# Reduced Noetherian implies zero divisor in minimal prime

This article defines a result where the base ring (or one or more of the rings involved) is Noetherian
View more results involving Noetherianness or Read a survey article on applying Noetherianness

## Statement

Suppose $A$ is a reduced Noetherian ring: a reduced ring that is also a Noetherian ring: in other words, it has no nilpotents, and every ideal is finitely generated. Then, any zero divisor in $A$ must be inside some minimal prime ideal of $A$.

(For non-Noetherian rings, we can only say that every zero divisor must be inside some prime ideal, since minimal primes are not guaranteed to exist).

## Related facts

### Converse

The converse is true for any Noetherian ring. Further information: Noetherian implies every element in minimal prime is zero divisor

## Facts used

1. Noetherian ring has finitely many minimal primes and every prime contains a minimal prime (and thus, in particular, the nilradical is an intersection of those finitely many minimal primes)
2. Equivalence of definitions of nilradical: In a commutative unital ring, the nilradical, defined as the set of nilpotent elements, also equals the intersection of all prime ideals.

## Generalizations

The result is true if we replace the assumption of Noetherianness by the assumption that every prime contains a minimal prime.

## Proof

Given: Suppose $a \in A$ is a zero divisor

To prove: $a$ is in some minimal prime.

Proof: There exists $0 \ne b \in A$ such that $ab = 0$.

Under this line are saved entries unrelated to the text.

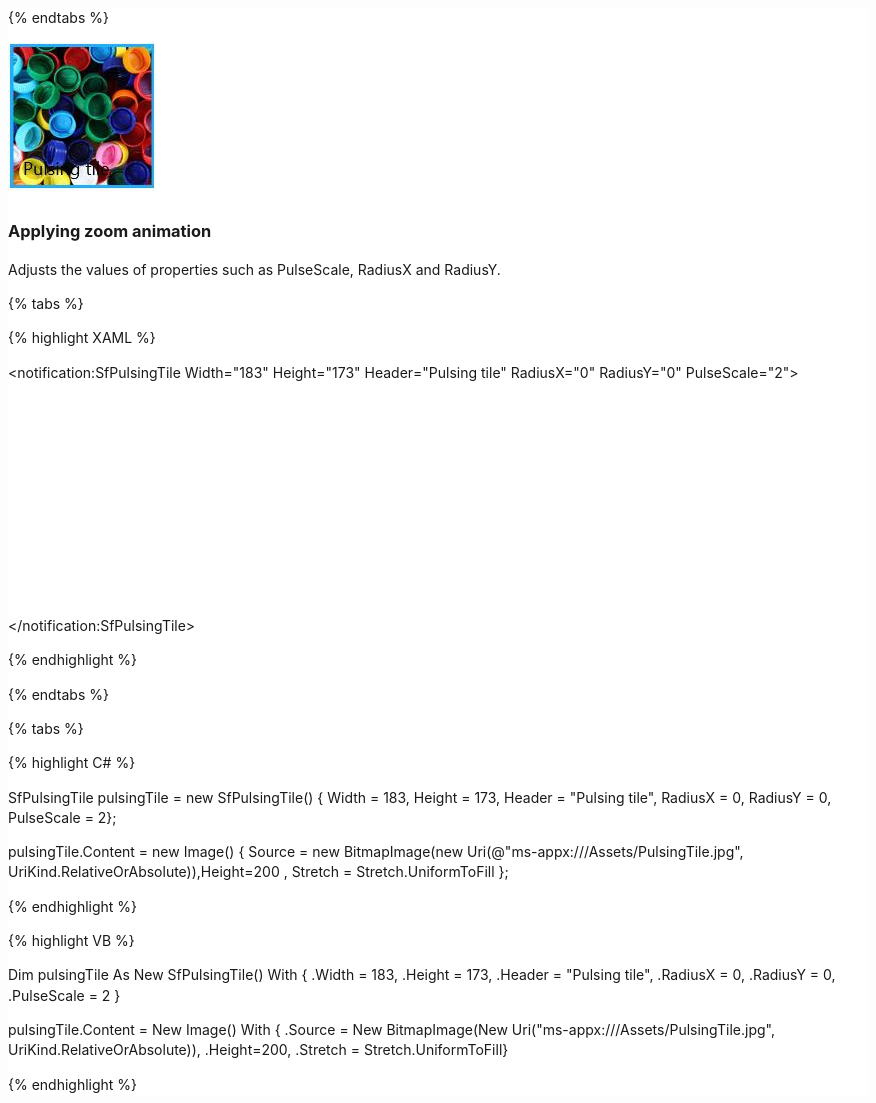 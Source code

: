 {% endtabs %}

![](SfpulsingTile-images/SfpulsingTile-img1.jpeg)

### Applying zoom animation

Adjusts the values of properties such as PulseScale, RadiusX and RadiusY.


{% tabs %}

{% highlight XAML %}


<notification:SfPulsingTile Width="183" Height="173"
                            Header="Pulsing tile" RadiusX="0"
                            RadiusY="0" PulseScale="2">
                            
<Image Source="Assets/PulsingTile.jpg" Stretch="UniformToFill"
       VerticalAlignment="Center" HorizontalAlignment="Center"
       Height="200" />
       
</notification:SfPulsingTile>

{% endhighlight %}

{% endtabs %}

{% tabs %}

{% highlight C# %}

 SfPulsingTile pulsingTile = new SfPulsingTile() { Width = 183, Height = 173, Header = "Pulsing tile", RadiusX = 0, RadiusY = 0, PulseScale = 2};

 pulsingTile.Content = new Image() { Source = new BitmapImage(new Uri(@"ms-appx:///Assets/PulsingTile.jpg", UriKind.RelativeOrAbsolute)),Height=200 , Stretch = Stretch.UniformToFill };

{% endhighlight %}

{% highlight VB %}

 Dim pulsingTile As New SfPulsingTile() With {
	 .Width = 183,
	 .Height = 173,
	 .Header = "Pulsing tile",
	 .RadiusX = 0,
	 .RadiusY = 0,
	 .PulseScale = 2
 }

pulsingTile.Content = New Image() With {
				.Source = New BitmapImage(New Uri("ms-appx:///Assets/PulsingTile.jpg", UriKind.RelativeOrAbsolute)),
				.Height=200,
				.Stretch = Stretch.UniformToFill}
 
{% endhighlight %}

1. By fact (1), every prime ideal contains a minimal prime ideal. Hence, the intersection of all prime ideals equals the intersection of all minimal prime ideals. By fact (2), the intersection of all prime ideals is the set of nilpotent elements. Finally, since the ring is reduced, it has no nonzero nilpotents, so the intersection of all primes is the zero ideal. Thus, the intersection of all minimal primes is the zero ideal.
2. Clearly, we have that $ab$ is in every minimal prime. For every minimal prime, either $a$ is in the minimal prime or $b$ is in the minimal prime. If $a$ is not in any minimal prime, then $b$ must be in every minimal prime, hence $b$ must be in the intersection of all minimal primes.
3. Combining steps (1) and (2), we obtain that $b = 0$.